▶ **Task to carry out**: Nothing in the records should differ when you write them out again.

▶ **Stored data**:
┄┄┄┄┄┄

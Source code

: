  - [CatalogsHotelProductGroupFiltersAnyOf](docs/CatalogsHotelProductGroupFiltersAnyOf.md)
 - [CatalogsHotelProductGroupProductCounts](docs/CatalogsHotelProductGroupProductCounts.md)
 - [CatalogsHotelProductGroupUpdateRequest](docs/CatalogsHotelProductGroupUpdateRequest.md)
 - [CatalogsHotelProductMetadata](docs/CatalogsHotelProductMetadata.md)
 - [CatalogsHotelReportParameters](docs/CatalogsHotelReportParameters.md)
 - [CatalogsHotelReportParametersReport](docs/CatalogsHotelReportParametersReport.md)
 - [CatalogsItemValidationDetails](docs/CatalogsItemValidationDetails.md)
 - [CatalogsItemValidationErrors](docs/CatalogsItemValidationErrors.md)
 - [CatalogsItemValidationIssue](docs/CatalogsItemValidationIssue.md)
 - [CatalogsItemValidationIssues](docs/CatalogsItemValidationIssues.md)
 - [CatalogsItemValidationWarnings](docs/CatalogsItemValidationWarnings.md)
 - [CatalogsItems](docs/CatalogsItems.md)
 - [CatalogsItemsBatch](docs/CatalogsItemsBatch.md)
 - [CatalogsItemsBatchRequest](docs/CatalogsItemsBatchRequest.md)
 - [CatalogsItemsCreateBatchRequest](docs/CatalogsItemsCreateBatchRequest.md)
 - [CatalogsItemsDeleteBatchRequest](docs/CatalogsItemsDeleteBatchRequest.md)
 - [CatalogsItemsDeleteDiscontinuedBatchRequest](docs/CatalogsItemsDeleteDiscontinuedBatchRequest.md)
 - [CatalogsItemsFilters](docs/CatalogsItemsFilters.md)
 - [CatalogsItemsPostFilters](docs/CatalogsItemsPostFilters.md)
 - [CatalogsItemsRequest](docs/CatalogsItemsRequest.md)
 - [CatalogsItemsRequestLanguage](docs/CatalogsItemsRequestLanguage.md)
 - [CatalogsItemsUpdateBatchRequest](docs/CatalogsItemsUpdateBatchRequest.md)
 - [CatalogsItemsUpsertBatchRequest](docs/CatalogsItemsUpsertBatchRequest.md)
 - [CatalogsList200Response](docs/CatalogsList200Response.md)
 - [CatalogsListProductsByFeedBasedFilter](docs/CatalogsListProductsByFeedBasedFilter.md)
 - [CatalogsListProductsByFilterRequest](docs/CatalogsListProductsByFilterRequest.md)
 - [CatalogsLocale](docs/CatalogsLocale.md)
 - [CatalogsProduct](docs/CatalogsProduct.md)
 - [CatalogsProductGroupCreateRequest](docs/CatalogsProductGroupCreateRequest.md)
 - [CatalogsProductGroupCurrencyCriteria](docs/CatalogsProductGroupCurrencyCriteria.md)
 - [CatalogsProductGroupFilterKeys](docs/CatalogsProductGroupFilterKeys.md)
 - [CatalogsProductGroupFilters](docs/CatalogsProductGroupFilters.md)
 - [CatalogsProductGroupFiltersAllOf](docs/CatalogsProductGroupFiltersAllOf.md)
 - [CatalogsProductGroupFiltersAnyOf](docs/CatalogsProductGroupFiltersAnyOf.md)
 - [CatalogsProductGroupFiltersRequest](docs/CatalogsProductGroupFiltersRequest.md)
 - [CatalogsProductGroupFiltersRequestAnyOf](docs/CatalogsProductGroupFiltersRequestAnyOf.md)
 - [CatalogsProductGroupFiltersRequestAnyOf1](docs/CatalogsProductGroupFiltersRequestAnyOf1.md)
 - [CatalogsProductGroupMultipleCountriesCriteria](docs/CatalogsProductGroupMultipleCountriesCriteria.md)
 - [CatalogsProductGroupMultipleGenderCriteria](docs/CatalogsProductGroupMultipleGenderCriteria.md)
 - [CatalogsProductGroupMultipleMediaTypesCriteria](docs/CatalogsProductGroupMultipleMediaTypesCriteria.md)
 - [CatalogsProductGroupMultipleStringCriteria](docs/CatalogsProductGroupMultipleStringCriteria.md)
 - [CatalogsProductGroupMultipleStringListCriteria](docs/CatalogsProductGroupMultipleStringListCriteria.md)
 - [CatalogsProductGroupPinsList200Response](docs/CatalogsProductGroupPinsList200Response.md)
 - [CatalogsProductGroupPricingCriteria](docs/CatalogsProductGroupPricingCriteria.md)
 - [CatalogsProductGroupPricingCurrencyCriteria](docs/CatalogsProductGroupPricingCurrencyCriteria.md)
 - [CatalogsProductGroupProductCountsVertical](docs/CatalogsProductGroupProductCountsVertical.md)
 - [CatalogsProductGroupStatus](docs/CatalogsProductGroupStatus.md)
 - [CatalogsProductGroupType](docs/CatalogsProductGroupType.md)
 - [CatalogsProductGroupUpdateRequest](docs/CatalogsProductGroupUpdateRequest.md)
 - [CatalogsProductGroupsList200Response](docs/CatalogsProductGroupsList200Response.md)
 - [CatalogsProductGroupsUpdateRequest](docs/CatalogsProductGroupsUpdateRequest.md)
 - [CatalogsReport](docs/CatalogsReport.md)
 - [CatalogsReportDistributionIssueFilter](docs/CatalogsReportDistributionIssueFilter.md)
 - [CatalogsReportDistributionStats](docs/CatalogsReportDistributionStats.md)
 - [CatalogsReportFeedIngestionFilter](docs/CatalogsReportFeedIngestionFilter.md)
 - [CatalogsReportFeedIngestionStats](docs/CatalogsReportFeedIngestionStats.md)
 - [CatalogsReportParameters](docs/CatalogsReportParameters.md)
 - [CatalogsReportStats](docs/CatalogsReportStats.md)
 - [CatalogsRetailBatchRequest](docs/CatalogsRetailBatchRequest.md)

┄┄┄┄┄┄

▶ **Response**:
Source code

:  - [CatalogsHotelProductGroupFiltersAnyOf](docs/CatalogsHotelProductGroupFiltersAnyOf.md)
 - [CatalogsHotelProductGroupProductCounts](docs/CatalogsHotelProductGroupProductCounts.md)
 - [CatalogsHotelProductGroupUpdateRequest](docs/CatalogsHotelProductGroupUpdateRequest.md)
 - [CatalogsHotelProductMetadata](docs/CatalogsHotelProductMetadata.md)
 - [CatalogsHotelReportParameters](docs/CatalogsHotelReportParameters.md)
 - [CatalogsHotelReportParametersReport](docs/CatalogsHotelReportParametersReport.md)
 - [CatalogsItemValidationDetails](docs/CatalogsItemValidationDetails.md)
 - [CatalogsItemValidationErrors](docs/CatalogsItemValidationErrors.md)
 - [CatalogsItemValidationIssue](docs/CatalogsItemValidationIssue.md)
 - [CatalogsItemValidationIssues](docs/CatalogsItemValidationIssues.md)
 - [CatalogsItemValidationWarnings](docs/CatalogsItemValidationWarnings.md)
 - [CatalogsItems](docs/CatalogsItems.md)
 - [CatalogsItemsBatch](docs/CatalogsItemsBatch.md)
 - [CatalogsItemsBatchRequest](docs/CatalogsItemsBatchRequest.md)
 - [CatalogsItemsCreateBatchRequest](docs/CatalogsItemsCreateBatchRequest.md)
 - [CatalogsItemsDeleteBatchRequest](docs/CatalogsItemsDeleteBatchRequest.md)
 - [CatalogsItemsDeleteDiscontinuedBatchRequest](docs/CatalogsItemsDeleteDiscontinuedBatchRequest.md)
 - [CatalogsItemsFilters](docs/CatalogsItemsFilters.md)
 - [CatalogsItemsPostFilters](docs/CatalogsItemsPostFilters.md)
 - [CatalogsItemsRequest](docs/CatalogsItemsRequest.md)
 - [CatalogsItemsRequestLanguage](docs/CatalogsItemsRequestLanguage.md)
 - [CatalogsItemsUpdateBatchRequest](docs/CatalogsItemsUpdateBatchRequest.md)
 - [CatalogsItemsUpsertBatchRequest](docs/CatalogsItemsUpsertBatchRequest.md)
 - [CatalogsList200Response](docs/CatalogsList200Response.md)
 - [CatalogsListProductsByFeedBasedFilter](docs/CatalogsListProductsByFeedBasedFilter.md)
 - [CatalogsListProductsByFilterRequest](docs/CatalogsListProductsByFilterRequest.md)
 - [CatalogsLocale](docs/CatalogsLocale.md)
 - [CatalogsProduct](docs/CatalogsProduct.md)
 - [CatalogsProductGroupCreateRequest](docs/CatalogsProductGroupCreateRequest.md)
 - [CatalogsProductGroupCurrencyCriteria](docs/CatalogsProductGroupCurrencyCriteria.md)
 - [CatalogsProductGroupFilterKeys](docs/CatalogsProductGroupFilterKeys.md)
 - [CatalogsProductGroupFilters](docs/CatalogsProductGroupFilters.md)
 - [CatalogsProductGroupFiltersAllOf](docs/CatalogsProductGroupFiltersAllOf.md)
 - [CatalogsProductGroupFiltersAnyOf](docs/CatalogsProductGroupFiltersAnyOf.md)
 - [CatalogsProductGroupFiltersRequest](docs/CatalogsProductGroupFiltersRequest.md)
 - [CatalogsProductGroupFiltersRequestAnyOf](docs/CatalogsProductGroupFiltersRequestAnyOf.md)
 - [CatalogsProductGroupFiltersRequestAnyOf1](docs/CatalogsProductGroupFiltersRequestAnyOf1.md)
 - [CatalogsProductGroupMultipleCountriesCriteria](docs/CatalogsProductGroupMultipleCountriesCriteria.md)
 - [CatalogsProductGroupMultipleGenderCriteria](docs/CatalogsProductGroupMultipleGenderCriteria.md)
 - [CatalogsProductGroupMultipleMediaTypesCriteria](docs/CatalogsProductGroupMultipleMediaTypesCriteria.md)
 - [CatalogsProductGroupMultipleStringCriteria](docs/CatalogsProductGroupMultipleStringCriteria.md)
 - [CatalogsProductGroupMultipleStringListCriteria](docs/CatalogsProductGroupMultipleStringListCriteria.md)
 - [CatalogsProductGroupPinsList200Response](docs/CatalogsProductGroupPinsList200Response.md)
 - [CatalogsProductGroupPricingCriteria](docs/CatalogsProductGroupPricingCriteria.md)
 - [CatalogsProductGroupPricingCurrencyCriteria](docs/CatalogsProductGroupPricingCurrencyCriteria.md)
 - [CatalogsProductGroupProductCountsVertical](docs/CatalogsProductGroupProductCountsVertical.md)
 - [CatalogsProductGroupStatus](docs/CatalogsProductGroupStatus.md)
 - [CatalogsProductGroupType](docs/CatalogsProductGroupType.md)
 - [CatalogsProductGroupUpdateRequest](docs/CatalogsProductGroupUpdateRequest.md)
 - [CatalogsProductGroupsList200Response](docs/CatalogsProductGroupsList200Response.md)
 - [CatalogsProductGroupsUpdateRequest](docs/CatalogsProductGroupsUpdateRequest.md)
 - [CatalogsReport](docs/CatalogsReport.md)
 - [CatalogsReportDistributionIssueFilter](docs/CatalogsReportDistributionIssueFilter.md)
 - [CatalogsReportDistributionStats](docs/CatalogsReportDistributionStats.md)
 - [CatalogsReportFeedIngestionFilter](docs/CatalogsReportFeedIngestionFilter.md)
 - [CatalogsReportFeedIngestionStats](docs/CatalogsReportFeedIngestionStats.md)
 - [CatalogsReportParameters](docs/CatalogsReportParameters.md)
 - [CatalogsReportStats](docs/CatalogsReportStats.md)
 - [CatalogsRetailBatchRequest](docs/CatalogsRetailBatchRequest.md)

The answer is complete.